Lidl Ireland and FoodCloud run Nationwide Food Appeal
Between Thursday 17th and Sunday 20th September 2020, Lidl Ireland are supporting a food initiative by FoodCloud called ‘Food For Ireland’, to help meet the unprecedented demand on FoodCloud’s services from charities and communities across Ireland affected by Covid-19. Across the four days, shoppers can donate much needed non-perishable food which will then be redistributed directly to charities across Ireland who have highlighted a shortage.
At Lidl, we take the issue of food poverty seriously and have been working with FoodCloud since 2017 to help redistribute over 2 million meals to our local communities across Ireland. FoodCloud are an Irish social enterprise with a vision for a world where no good food goes to waste. They connect food businesses with surplus food to charities and community groups around Ireland who can use it, reducing both the environmental and societal impact of food waste.
Since Covid-19, our network of more than 250 charities and community groups, from disability support services to homeless charities, have come under increased pressure on resources. The food items that are needed most include: breakfast cereals, cooking sauces, hot drinks, rice and pasta, tinned soups and beans and tinned fruits including tomatoes. This is a collaborative action between various stakeholders in the food industry and the general public coming together to help meet the current shortfall for food with a target of 120 tonnes food.
Over the last few weeks, Lidl has written to suppliers encouraging signing up to the appeal and Lidl colleagues have been volunteering to help glean additional harvest for charity. Over the next few weeks Lidl colleagues will be volunteering in the FoodCloud Hubs in Dublin, Cork and Galway to help sort the incoming food before being sent to charity nationwide.
Research on the increased demand for food:
Research carried out among 121 of FoodCloud’s charity partners identified a 70% increase in demand for food as a result of Covid-19. The research found that there are three groups within society most affected by the gap in supply of food; those over 65 years of age (49%), single parents (36%) and people with mental health concerns (30%).
The research also established the cause of this surge in demand for food with the majority (77%) citing the impact of Covid-19 on household income and the financial pressure as a result of loss of income, 33% referenced the closure of schools and access to meals and snacks for kids, and 37% said it was a result of self-isolation with many of whom could afford food, but could not access it due to the on-going restrictions.
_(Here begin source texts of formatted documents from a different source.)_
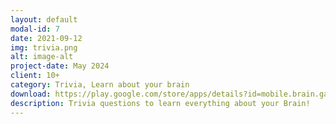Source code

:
 ```yaml
---
layout: default
modal-id: 7
date: 2021-09-12
img: trivia.png
alt: image-alt
project-date: May 2024
client: 10+
category: Trivia, Learn about your brain
download: https://play.google.com/store/apps/details?id=mobile.brain.games.brain_trivia
description: Trivia questions to learn everything about your Brain! 
---
```


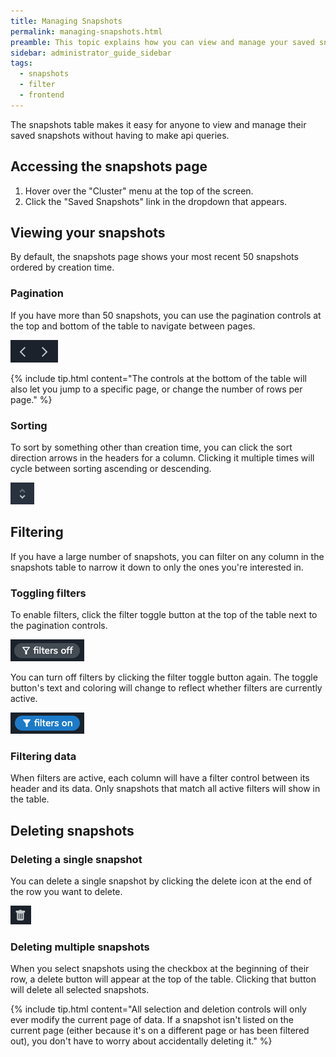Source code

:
 ```yaml
---
title: Managing Snapshots
permalink: managing-snapshots.html
preamble: This topic explains how you can view and manage your saved snapshots through the frontend interface.
sidebar: administrator_guide_sidebar
tags:
  - snapshots
  - filter
  - frontend
---
```


The snapshots table makes it easy for anyone to view and manage their saved snapshots without having to make api queries.

## Accessing the snapshots page
1. Hover over the "Cluster" menu at the top of the screen.
1. Click the "Saved Snapshots" link in the dropdown that appears.

## Viewing your snapshots
By default, the snapshots page shows your most recent 50 snapshots ordered by creation time.

### Pagination
If you have more than 50 snapshots, you can use the pagination controls at the top and bottom of the table to navigate between pages.

![Pagination controls](administrator-guide/images/managing-snapshots-pagination.png)

{% include tip.html content="The controls at the bottom of the table will also let you jump to a specific page, or change the number of rows per page." %}

### Sorting
To sort by something other than creation time, you can click the sort direction arrows in the headers for a column. Clicking it multiple times will cycle between sorting ascending or descending.

![Pagination controls](administrator-guide/images/managing-snapshots-sort.png)

## Filtering
If you have a large number of snapshots, you can filter on any column in the snapshots table to narrow it down to only the ones you're interested in.

### Toggling filters
To enable filters, click the filter toggle button at the top of the table next to the pagination controls.

![Filter toggle](administrator-guide/images/managing-snapshots-filter-off.png)

You can turn off filters by clicking the filter toggle button again. The toggle button's text and coloring will change to reflect whether filters are currently active.

![Filter toggle](administrator-guide/images/managing-snapshots-filter-on.png)

### Filtering data
When filters are active, each column will have a filter control between its header and its data. Only snapshots that match all active filters will show in the table.

## Deleting snapshots

### Deleting a single snapshot
You can delete a single snapshot by clicking the delete icon at the end of the row you want to delete.

![Delete icon](administrator-guide/images/managing-snapshots-delete.png)

### Deleting multiple snapshots
When you select snapshots using the checkbox at the beginning of their row, a delete button will appear at the top of the table. Clicking that button will delete all selected snapshots.

{% include tip.html content="All selection and deletion controls will only ever modify the current page of data. If a snapshot isn't listed on the current page (either because it's on a different page or has been filtered out), you don't have to worry about accidentally deleting it." %}
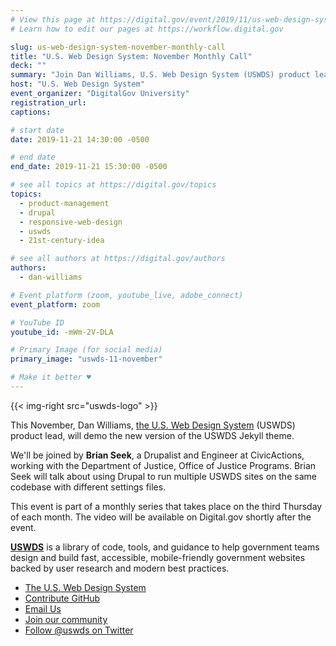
 ```yaml
---
# View this page at https://digital.gov/event/2019/11/us-web-design-system-november-monthly
# Learn how to edit our pages at https://workflow.digital.gov

slug: us-web-design-system-november-monthly-call
title: "U.S. Web Design System: November Monthly Call"
deck: ""
summary: "Join Dan Williams, U.S. Web Design System (USWDS) product lead, in our monthly call as he walks through the design system and answers your questions."
host: "U.S. Web Design System"
event_organizer: "DigitalGov University"
registration_url:
captions:

# start date
date: 2019-11-21 14:30:00 -0500

# end date
end_date: 2019-11-21 15:30:00 -0500

# see all topics at https://digital.gov/topics
topics:
  - product-management
  - drupal
  - responsive-web-design
  - uswds
  - 21st-century-idea

# see all authors at https://digital.gov/authors
authors:
  - dan-williams

# Event platform (zoom, youtube_live, adobe_connect)
event_platform: zoom

# YouTube ID
youtube_id: -mWm-2V-DLA

# Primary Image (for social media)
primary_image: "uswds-11-november"

# Make it better ♥
---
```


{{< img-right src="uswds-logo" >}}

This November, Dan Williams, [the U.S. Web Design System](https://designsystem.digital.gov/) (USWDS) product lead, will demo the new version of the USWDS Jekyll theme.

We'll be joined by **Brian Seek**, a Drupalist and Engineer at CivicActions, working with the Department of Justice, Office of Justice Programs. Brian Seek will talk about using Drupal to run multiple USWDS sites on the same codebase with different settings files.

This event is part of a monthly series that takes place on the third Thursday of each month. The video will be available on Digital.gov shortly after the event.

[**USWDS**](https://designsystem.digital.gov/) is a library of code, tools, and guidance to help government teams design and build fast, accessible, mobile-friendly government websites backed by user research and modern best practices.

- [The U.S. Web Design System](https://designsystem.digital.gov/)
- [Contribute GitHub](https://github.com/uswds/uswds/issues)
- [Email Us](mailto:uswds@gsa.gov)
- [Join our community](https://digital.gov/communities/uswds/)
- [Follow @uswds on Twitter](https://twitter.com/uswds)

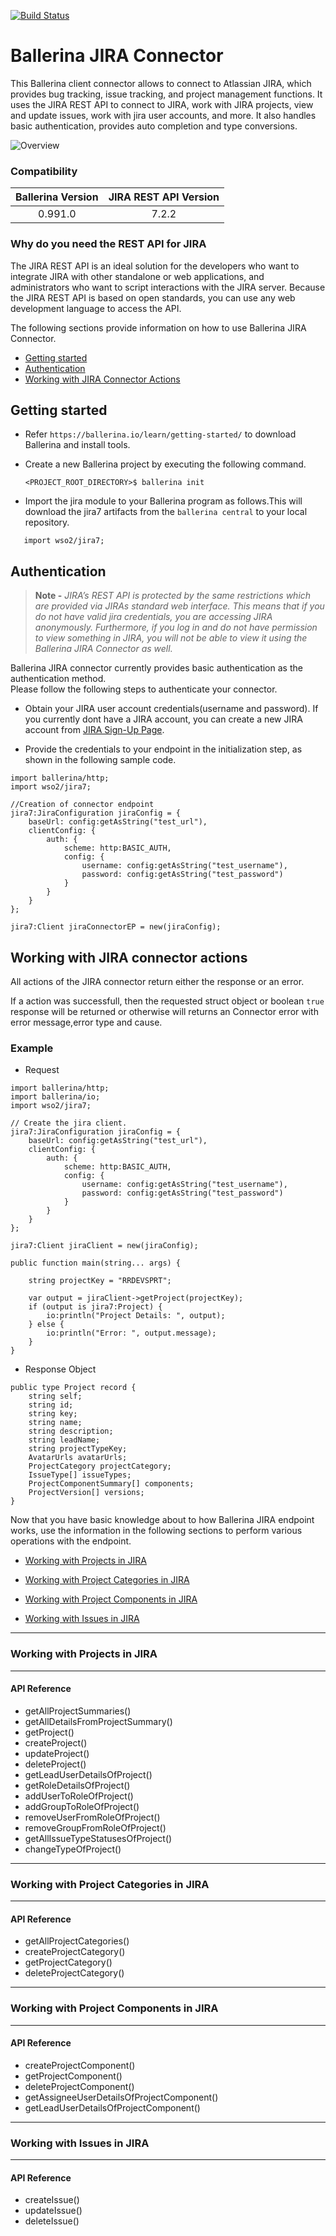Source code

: [![Build Status](https://travis-ci.org/wso2-ballerina/module-jira.svg?branch=master)](https://travis-ci.org/wso2-ballerina/module-jira)

# Ballerina JIRA Connector
This Ballerina client connector allows to connect to Atlassian JIRA, which provides bug tracking, issue tracking, 
and project management functions. It uses the JIRA REST API to connect to JIRA, work with JIRA 
projects, view and update issues, work with jira user accounts, and more. It also handles basic authentication, 
provides auto completion and type conversions.

![Overview](docs/resources/Overview.png)

### Compatibility

| Ballerina Version   | JIRA REST API Version |
|:-------------------:|:---------------------:|
| 0.991.0             | 7.2.2                 |


### Why do you need the REST API for JIRA

The JIRA REST API is an ideal solution for the developers who want to integrate JIRA with other standalone or web applications, 
and administrators who want to script interactions with the JIRA server. Because the JIRA REST API is based on open 
standards, you can use any web development language to access the API.


The following sections provide information on how to use Ballerina JIRA Connector.

- [Getting started](#getting-started)
- [Authentication](#authentication)
- [Working with JIRA Connector Actions](#working-with-jira-connector-actions)


## Getting started

- Refer `https://ballerina.io/learn/getting-started/` to download Ballerina and install tools.

- Create a new Ballerina project by executing the following command.
  
  `<PROJECT_ROOT_DIRECTORY>$ ballerina init`
  
- Import the jira module to your Ballerina program as follows.This will download the jira7 artifacts from the 
`ballerina central` to your local repository.

```ballerina
   import wso2/jira7;
```

## Authentication

> **Note -** 
*JIRA’s REST API is protected by the same restrictions which are provided via JIRAs standard web interface.
This means that if you do not have valid jira credentials, you are accessing JIRA anonymously. Furthermore, 
if you log in and do not have permission to view something in JIRA, you will not be able to view it using the 
Ballerina JIRA Connector as well.*

Ballerina JIRA connector currently provides basic authentication as the authentication method.  
Please follow the following steps to authenticate your connector.
     
- Obtain your JIRA user account credentials(username and password).
  If you currently dont have a JIRA account, you can create a new JIRA account from 
  [JIRA Sign-Up Page](https://id.atlassian.com/signup?application=mac&tenant=&continue=https%3A%2F%2Fmy.atlassian.com).

- Provide the credentials to your endpoint in the initialization step, as shown 
in the following sample code.

```ballerina
import ballerina/http;
import wso2/jira7;

//Creation of connector endpoint
jira7:JiraConfiguration jiraConfig = {
    baseUrl: config:getAsString("test_url"),
    clientConfig: {
        auth: {
            scheme: http:BASIC_AUTH,
            config: {
                username: config:getAsString("test_username"),
                password: config:getAsString("test_password")
            }
        }
    }
};

jira7:Client jiraConnectorEP = new(jiraConfig);
```

## Working with JIRA connector actions

All actions of the JIRA connector return either the response or an error.

If a action was successfull, then the requested struct object or boolean `true` response will be returned or otherwise 
will returns an Connector error with error message,error type and cause.

### Example
* Request 

```ballerina
import ballerina/http;
import ballerina/io;
import wso2/jira7;

// Create the jira client.
jira7:JiraConfiguration jiraConfig = {
    baseUrl: config:getAsString("test_url"),
    clientConfig: {
        auth: {
            scheme: http:BASIC_AUTH,
            config: {
                username: config:getAsString("test_username"),
                password: config:getAsString("test_password")
            }
        }
    }
};

jira7:Client jiraClient = new(jiraConfig);

public function main(string... args) {

    string projectKey = "RRDEVSPRT";

    var output = jiraClient->getProject(projectKey);
    if (output is jira7:Project) {
        io:println("Project Details: ", output);
    } else {
        io:println("Error: ", output.message);
    }
}
```

* Response Object

```ballerina
public type Project record {
    string self;
    string id;
    string key;
    string name;
    string description;
    string leadName;
    string projectTypeKey;
    AvatarUrls avatarUrls;
    ProjectCategory projectCategory;
    IssueType[] issueTypes;
    ProjectComponentSummary[] components;
    ProjectVersion[] versions;
}
```

Now that you have basic knowledge about to how Ballerina JIRA endpoint works, 
use the information in the following sections to perform various operations with the endpoint.

- [Working with Projects in JIRA](#working-with-projects-in-jira)

- [Working with Project Categories in JIRA](#working-with-project-categories-in-jira)

- [Working with Project Components in JIRA](#working-with-project-components-in-jira)

- [Working with Issues in JIRA](#working-with-issues-in-jira)


***
### Working with Projects in JIRA
***
#### API Reference
- getAllProjectSummaries()
- getAllDetailsFromProjectSummary()
- getProject()
- createProject()
- updateProject()
- deleteProject()
- getLeadUserDetailsOfProject()
- getRoleDetailsOfProject()
- addUserToRoleOfProject()
- addGroupToRoleOfProject()
- removeUserFromRoleOfProject()
- removeGroupFromRoleOfProject()
- getAllIssueTypeStatusesOfProject()
- changeTypeOfProject()

***
### Working with Project Categories in JIRA
***
#### API Reference
- getAllProjectCategories()
- createProjectCategory()
- getProjectCategory()
- deleteProjectCategory()

***
### Working with Project Components in JIRA
***
#### API Reference
- createProjectComponent()
- getProjectComponent()
- deleteProjectComponent()
- getAssigneeUserDetailsOfProjectComponent()
- getLeadUserDetailsOfProjectComponent()

***
### Working with Issues in JIRA
***
#### API Reference
- createIssue()
- updateIssue()
- deleteIssue()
FoodCloud CEO Iseult Ward said:
“No-one should go hungry during the Covid-19 pandemic; however, the reality is there are hundreds and thousands of vulnerable families and people in communities across our Island who cannot get access to food. Whilst tackling the environmental issue of food waste remains critical to our core climate objectives, we are now calling again on people of Ireland to work collectively for the greater good of society. We are in uncharted territory and although we may not be able to do all that is necessary, we must try and do all that is possible.” Ward continued, “This initiative shows how business can be at the forefront of leading social change providing a lifeline to those who need food the most”.